Taylor Fritz didn’t have his serve Thursday — hey, sometimes Andy Roddick and Pete Sampras struggled — but he did have his sense of perspective. After Fritz was whipped by the other young American hotshot, Francis Tiafoe, 6-3, 2-6, 6-3, in their first-round match of the BNP Paribas Open, he was asked how long it would take him to get over a loss.
Until that moment, most of Fritz’s comments in the media room were the sort expected from a disappointed 18-year-old: that he made too many mistakes; that he usually handles pressure very well. But the recovery time after a defeat?
“It depends on the matchup,” he said. “If I lose to [Novak] Djokovic, I get over it in 10 minutes. Not even that. Maybe two. But these types of matches, this one really stings. It might take me a day or two.”
By contrast, winner Frances Tiafoe was all smiles afterward.

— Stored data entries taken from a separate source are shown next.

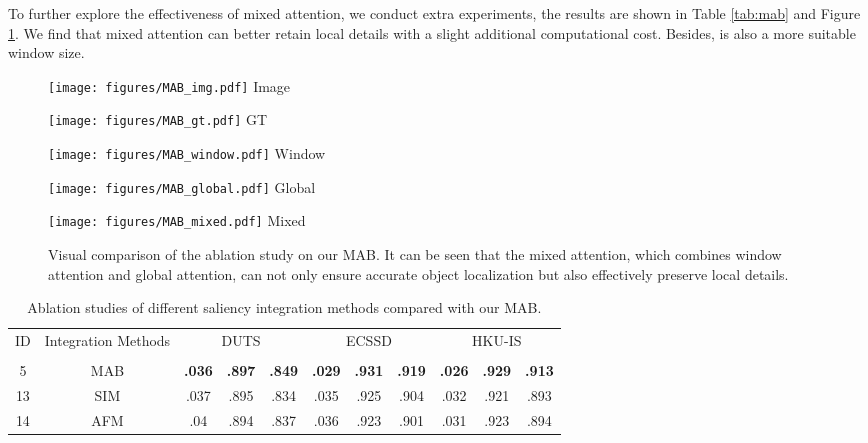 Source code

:\documentclass[lettersize,journal]{IEEEtran}
\begin{document}
To further explore the effectiveness of mixed attention, we conduct extra experiments, the results are shown in Table \ref{tab:mab} and Figure \ref{fig:MAB}. We find that mixed attention can better retain local details with a slight additional computational cost. Besides,  is also a more suitable window size. 
\begin{figure}
	\centering \begin{minipage}[t]{0.088\textwidth}
		\centering
		\texttt{[image: figures/MAB\_img.pdf]}
		\centering\footnotesize{Image}
	\end{minipage}
	\begin{minipage}[t]{0.088\textwidth}
		\centering
		\texttt{[image: figures/MAB\_gt.pdf]}
		\centering\footnotesize{GT}
	\end{minipage}
	\begin{minipage}[t]{0.088\textwidth}
		\centering
		\texttt{[image: figures/MAB\_window.pdf]}
		\centering\footnotesize{Window}
	\end{minipage}
	\begin{minipage}[t]{0.088\textwidth}
		\centering
		\texttt{[image: figures/MAB\_global.pdf]}
		\centering\footnotesize{Global}
	\end{minipage}
	\begin{minipage}[t]{0.088\textwidth}
		\centering
		\texttt{[image: figures/MAB\_mixed.pdf]}
		\centering\footnotesize{Mixed}
	\end{minipage}
	\begin{minipage}[t]{0.1\textwidth}\end{minipage}
	\par\;\caption{Visual comparison of the ablation study on our MAB. 
		It can be seen that the mixed attention, which combines window attention and global attention, can not only ensure accurate object localization but also effectively preserve local details. }
	\label{fig:MAB}
\end{figure}
\begin{table}
	\centering
	\scriptsize
	\caption{Ablation studies of different saliency integration methods compared with our MAB. }
	\label{tab:mab_vs_sims}
	\setlength\tabcolsep{0.5mm}
	\begin{tabular}{c|c|ccc|ccc|ccc}\hline
		\multirow{2}{*}{ID} & \multirow{2}{*}{Integration Methods} & \multicolumn{3}{c|}{DUTS} & \multicolumn{3}{c|}{ECSSD} & \multicolumn{3}{c}{HKU-IS}\\
		&&  &  &  &  &  &  &  &  &  \\
		\hline
		5 & MAB & \textbf{.036} & \textbf{.897} & \textbf{.849} & \textbf{.029} & \textbf{.931} & \textbf{.919} & \textbf{.026} & \textbf{.929} & \textbf{.913} \\
		13 & SIM\cite{MiNet} & .037 & {.895} & {.834} & {.035} & {.925} & {.904} & {.032} & {.921} & {.893} \\
		14 & AFM\cite{Ma_Xia_Li_2021} & .04 & {.894} & {.837} & {.036} & {.923} & {.901} & {.031} & {.923} & {.894} \\
		
\hline 
	\end{tabular}
\end{table}
\end{document}
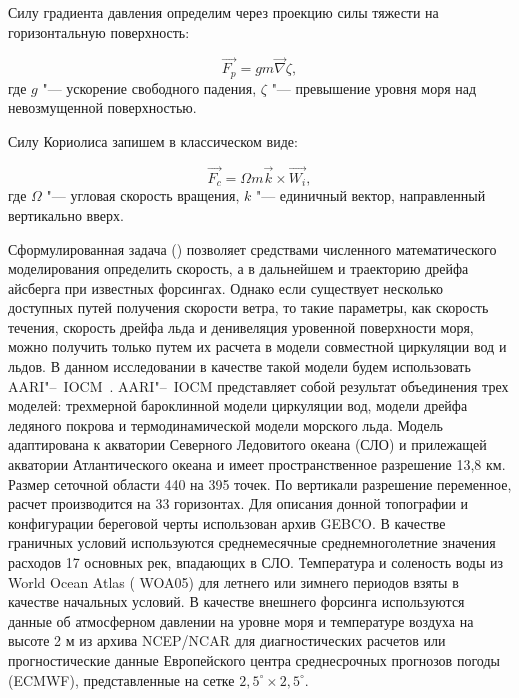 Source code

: Силу градиента давления определим через проекцию силы тяжести на горизонтальную поверхность:

\begin{equation}
\label{eq:equation4_5}
\vec{F_{p}} = gm\vec{\nabla}\zeta,
\end{equation}
где $g$ "--- ускорение свободного падения, $\zeta$ "--- превышение уровня моря над невозмущенной поверхностью.

Силу Кориолиса запишем в классическом виде:

\begin{equation}
\label{eq:equation4_6}
\vec{F_{c}} = \Omega m\vec{k}\times \vec{W_i},
\end{equation}
где $\Omega$ "--- угловая скорость вращения, $k$ "--- единичный вектор, направленный вертикально вверх.

Сформулированная задача () позволяет средствами численного математического моделирования определить скорость, а в дальнейшем и траекторию дрейфа айсберга при известных форсингах. Однако если существует несколько доступных путей получения скорости ветра, то такие параметры, как скорость течения, скорость дрейфа льда и денивеляция уровенной поверхности моря, можно получить только путем их расчета в модели совместной циркуляции вод и льдов. В данном исследовании в качестве такой модели будем использовать AARI"--~IOCM~\cite{Kulakov2012}. AARI"--~IOCM представляет собой результат объединения трех моделей: трехмерной бароклинной модели циркуляции вод, модели дрейфа ледяного покрова и термодинамической модели морского льда. Модель адаптирована к акватории Северного Ледовитого океана (СЛО) и прилежащей акватории Атлантического океана и имеет пространственное разрешение 13,8 км. Размер сеточной области 440 на 395 точек. По вертикали разрешение переменное, расчет производится на 33 горизонтах. Для описания донной топографии и конфигурации береговой черты использован архив GEBCO. В качестве граничных условий используются среднемесячные среднемноголетние значения расходов 17 основных рек, впадающих в СЛО. Температура и соленость воды из World Ocean Atlas ( WOA05) для летнего или зимнего периодов взяты в качестве начальных условий. В качестве внешнего форсинга используются данные об атмосферном давлении на уровне моря и температуре воздуха на высоте 2 м из архива NCEP/NCAR для диагностических расчетов или прогностические данные Европейского центра среднесрочных прогнозов погоды (ECMWF), представленные на сетке $2,5^\circ \times 2,5^\circ$.

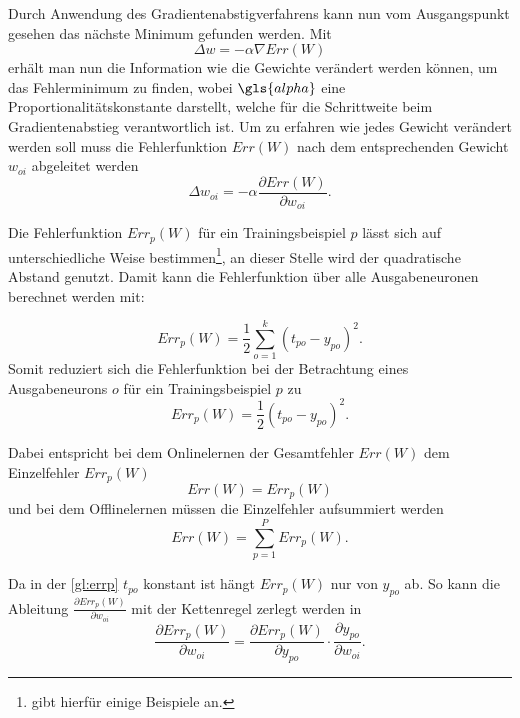 Durch Anwendung des Gradientenabstigverfahrens kann nun vom Ausgangspunkt gesehen das nächste Minimum gefunden werden. Mit
\begin{equation}
\Delta w = - \alpha \nabla Err(W)
\end{equation}
erhält man nun die Information wie die Gewichte verändert werden können, um das Fehlerminimum zu finden,
wobei $\gls{alpha}$ eine Proportionalitätskonstante darstellt, welche für die Schrittweite beim Gradientenabstieg verantwortlich ist.
Um zu erfahren wie jedes Gewicht verändert werden soll muss die Fehlerfunktion $Err(W)$ nach dem entsprechenden Gewicht $w_{oi}$ abgeleitet werden
\begin{equation}
\Delta w_{oi} = - \alpha \frac{\partial Err(W)}{\partial w_{oi}} .
\label{gl:gewaend}
\end{equation}
\begin{sloppypar}
Die Fehlerfunktion $Err_p(W)$ für ein Trainingsbeispiel $p$ lässt sich auf unterschiedliche Weise bestimmen\footnote{\citet[60 f]{dkriesel07} gibt hierfür einige Beispiele an.}, an dieser Stelle wird der quadratische Abstand genutzt. Damit kann die \hbox{Fehlerfunktion} über alle Ausgabeneuronen berechnet werden mit:
\end{sloppypar}
\begin{equation}
Err_p(W)= \frac{1}{2} \sum^k_{o=1} (t_{po}-y_{po})^2 .
\end{equation}
Somit reduziert sich die Fehlerfunktion bei der Betrachtung eines Ausgabeneurons $o$ für ein Trainingsbeispiel $p$ zu
\begin{equation}
Err_p(W)= \frac{1}{2} (t_{po}-y_{po})^2 .
\label{gl:errp}
\end{equation}


Dabei entspricht bei dem Onlinelernen der Gesamtfehler $Err(W)$ dem Einzelfehler $Err_p(W)$
\begin{equation}
Err(W)=Err_p(W) 
\end{equation}
und bei dem Offlinelernen müssen die Einzelfehler aufsummiert werden
\begin{equation}
Err(W)= \sum^P_{p=1} Err_p(W). 
\end{equation}

Da in der \autoref{gl:errp} $t_{po}$ konstant ist hängt $Err_p(W)$ nur von $y_{po}$ ab. So kann die Ableitung $\frac{\partial Err_p(W)}{\partial w_{oi}}$ mit der Kettenregel zerlegt werden in
\begin{equation}
\frac{\partial Err_p(W)}{\partial w_{oi}}= \frac{\partial Err_p(W)}{\partial y_{po}} \cdot \frac{\partial y_{po}}{\partial w_{oi}}.
\label{gl:zerlket}
\end{equation}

This one was the future of U.S. men’s tennis, or so we have been advised, two young pros — Tiafoe also is 18 — who have been making progress and making us notice.

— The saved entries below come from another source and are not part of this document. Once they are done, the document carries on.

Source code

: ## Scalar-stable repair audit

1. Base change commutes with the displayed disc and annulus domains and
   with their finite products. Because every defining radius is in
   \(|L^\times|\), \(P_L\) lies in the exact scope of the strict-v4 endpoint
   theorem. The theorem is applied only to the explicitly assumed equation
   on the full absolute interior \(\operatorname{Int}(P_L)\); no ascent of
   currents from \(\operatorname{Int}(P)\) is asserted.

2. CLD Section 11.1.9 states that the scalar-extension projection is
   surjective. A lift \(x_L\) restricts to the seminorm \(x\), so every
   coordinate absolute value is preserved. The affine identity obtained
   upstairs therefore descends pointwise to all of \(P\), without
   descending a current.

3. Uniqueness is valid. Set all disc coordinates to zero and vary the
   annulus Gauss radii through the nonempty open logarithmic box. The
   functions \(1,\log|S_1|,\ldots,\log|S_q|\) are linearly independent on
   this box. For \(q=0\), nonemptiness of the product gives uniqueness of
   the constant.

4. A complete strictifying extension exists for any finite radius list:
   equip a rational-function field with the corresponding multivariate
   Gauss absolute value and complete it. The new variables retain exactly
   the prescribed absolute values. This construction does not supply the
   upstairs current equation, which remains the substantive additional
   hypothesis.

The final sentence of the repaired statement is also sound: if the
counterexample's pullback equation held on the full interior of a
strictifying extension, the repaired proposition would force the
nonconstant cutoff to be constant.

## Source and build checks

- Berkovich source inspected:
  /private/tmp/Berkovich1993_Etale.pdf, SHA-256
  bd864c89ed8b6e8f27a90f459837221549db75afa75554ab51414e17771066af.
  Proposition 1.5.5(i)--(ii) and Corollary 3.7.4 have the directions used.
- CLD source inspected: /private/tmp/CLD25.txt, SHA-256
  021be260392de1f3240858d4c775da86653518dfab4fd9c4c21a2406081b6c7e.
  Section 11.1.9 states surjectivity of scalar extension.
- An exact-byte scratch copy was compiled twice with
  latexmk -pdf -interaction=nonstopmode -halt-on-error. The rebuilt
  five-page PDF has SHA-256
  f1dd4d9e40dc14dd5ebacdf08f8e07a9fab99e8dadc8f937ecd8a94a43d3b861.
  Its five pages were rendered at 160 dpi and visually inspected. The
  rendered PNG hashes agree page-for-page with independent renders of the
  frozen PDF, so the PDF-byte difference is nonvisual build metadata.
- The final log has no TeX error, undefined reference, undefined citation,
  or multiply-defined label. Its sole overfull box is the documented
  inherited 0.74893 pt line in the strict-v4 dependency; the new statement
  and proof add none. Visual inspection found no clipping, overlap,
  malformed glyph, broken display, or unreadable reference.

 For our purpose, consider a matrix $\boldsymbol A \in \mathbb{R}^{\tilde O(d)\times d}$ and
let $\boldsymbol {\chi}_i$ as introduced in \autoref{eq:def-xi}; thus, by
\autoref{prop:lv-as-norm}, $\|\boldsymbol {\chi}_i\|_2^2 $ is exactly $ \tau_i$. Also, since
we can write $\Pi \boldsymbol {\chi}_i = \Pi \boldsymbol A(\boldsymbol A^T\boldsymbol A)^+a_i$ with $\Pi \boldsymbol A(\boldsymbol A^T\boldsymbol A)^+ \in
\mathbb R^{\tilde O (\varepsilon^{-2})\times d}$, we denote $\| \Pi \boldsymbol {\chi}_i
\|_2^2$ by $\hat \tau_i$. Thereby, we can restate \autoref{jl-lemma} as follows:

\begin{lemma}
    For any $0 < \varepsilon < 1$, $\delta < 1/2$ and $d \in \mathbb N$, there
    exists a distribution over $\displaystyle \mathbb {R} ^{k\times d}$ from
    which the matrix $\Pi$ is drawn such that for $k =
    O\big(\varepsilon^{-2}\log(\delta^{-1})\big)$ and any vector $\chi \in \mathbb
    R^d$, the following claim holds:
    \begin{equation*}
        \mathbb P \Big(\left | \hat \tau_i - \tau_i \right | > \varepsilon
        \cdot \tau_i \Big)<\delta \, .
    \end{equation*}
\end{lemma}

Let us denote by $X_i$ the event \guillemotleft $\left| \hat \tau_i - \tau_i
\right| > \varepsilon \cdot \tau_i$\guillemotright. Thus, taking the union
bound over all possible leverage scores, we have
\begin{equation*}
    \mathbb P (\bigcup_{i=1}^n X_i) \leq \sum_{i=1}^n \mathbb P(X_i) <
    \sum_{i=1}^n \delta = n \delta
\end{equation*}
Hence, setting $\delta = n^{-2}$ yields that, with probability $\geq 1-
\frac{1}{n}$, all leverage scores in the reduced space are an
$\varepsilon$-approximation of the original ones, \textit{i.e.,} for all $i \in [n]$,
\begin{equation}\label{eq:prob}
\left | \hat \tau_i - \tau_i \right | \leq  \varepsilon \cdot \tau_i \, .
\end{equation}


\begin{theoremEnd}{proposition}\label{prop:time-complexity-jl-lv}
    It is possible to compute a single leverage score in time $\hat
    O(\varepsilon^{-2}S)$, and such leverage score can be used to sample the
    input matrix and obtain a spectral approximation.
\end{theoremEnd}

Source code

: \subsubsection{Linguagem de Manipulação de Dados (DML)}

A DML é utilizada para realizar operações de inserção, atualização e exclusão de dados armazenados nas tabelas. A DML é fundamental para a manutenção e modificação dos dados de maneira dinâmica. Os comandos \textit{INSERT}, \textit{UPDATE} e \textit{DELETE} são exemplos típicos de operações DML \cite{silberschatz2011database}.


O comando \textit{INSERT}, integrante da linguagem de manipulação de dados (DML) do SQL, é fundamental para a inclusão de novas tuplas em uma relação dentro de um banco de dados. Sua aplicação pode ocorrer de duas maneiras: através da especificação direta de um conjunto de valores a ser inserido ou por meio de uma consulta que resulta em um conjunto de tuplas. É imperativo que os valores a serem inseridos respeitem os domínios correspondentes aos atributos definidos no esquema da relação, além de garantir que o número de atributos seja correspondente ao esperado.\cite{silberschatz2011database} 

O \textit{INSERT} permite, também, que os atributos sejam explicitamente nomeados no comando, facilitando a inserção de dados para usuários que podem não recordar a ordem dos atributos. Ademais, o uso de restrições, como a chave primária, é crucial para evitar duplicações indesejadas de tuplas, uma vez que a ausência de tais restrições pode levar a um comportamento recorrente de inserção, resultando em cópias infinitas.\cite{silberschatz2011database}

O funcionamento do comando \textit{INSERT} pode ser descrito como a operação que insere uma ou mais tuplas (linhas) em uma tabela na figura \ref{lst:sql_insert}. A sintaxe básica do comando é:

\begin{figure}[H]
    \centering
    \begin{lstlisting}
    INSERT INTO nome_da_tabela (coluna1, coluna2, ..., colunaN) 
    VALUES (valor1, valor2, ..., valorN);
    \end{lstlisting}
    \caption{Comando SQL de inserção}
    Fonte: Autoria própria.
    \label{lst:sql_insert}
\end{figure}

Didn’t Fritz, who’s from over the mountains in Rancho Santa Fe, reach the final of the Memphis Open a month ago, the youngest American to advance that far in a top-level event in a quarter-century?
Didn’t Tiafoe, who’s from Maryland, by way of Sierra Leone, make it to the second round of this year’s Australian Open, no small achievement for someone who at 6-foot-3 is no small individual?
Yes, tennis is an international sport, and the Djokovics, Federers, Nadals, and Murrays are as appreciated here in the U.S. as they are in Serbia, Switzerland, Spain, and, Britain. But every country needs a few stars of its own. And so, without a win in a Grand Slam tournament since 2003, when Andy Roddick took the U.S. Open, there’s been an almost desperate hope for the somebody, anybody, to fill that role.
Taylor Fritz contemplates his answer to a question during the postmatch press conference.
So a mid-afternoon match between two teenagers on a 90-degree day before maybe 3,000 people at most in Indian Wells’ mammoth (16,100-seat) and magnificent stadium attained an inordinate degree of importance. Would one of these kids be the Chosen One?
Chosen or not, Tiafoe was the successful one, as he had been the three previous times the two had played in the junior ranks. This was the first time as pros.
“I’m loving every minute of it,” said Tiafoe, referring to his brief career, not the domination of Fritz. “I go out and am aggressive. I just want to have fun.”
Fritz, son of a mother and father who are tennis pros, wasn’t having any fun. “I didn’t perform at my best, said Fritz. “My serve was really off. I felt I made too many mistakes. I usually handle pressure well. I don’t think I played at the level I needed.”
To say he took the loss hard, well, that’s Fritz. “I questioned why am I out here doing this, after losing in U.S. Open qualifying,” he said. “Is it even worth it? Do I want to do it again? The trick is to take it to the point where you’re just dying on court, then work harder.”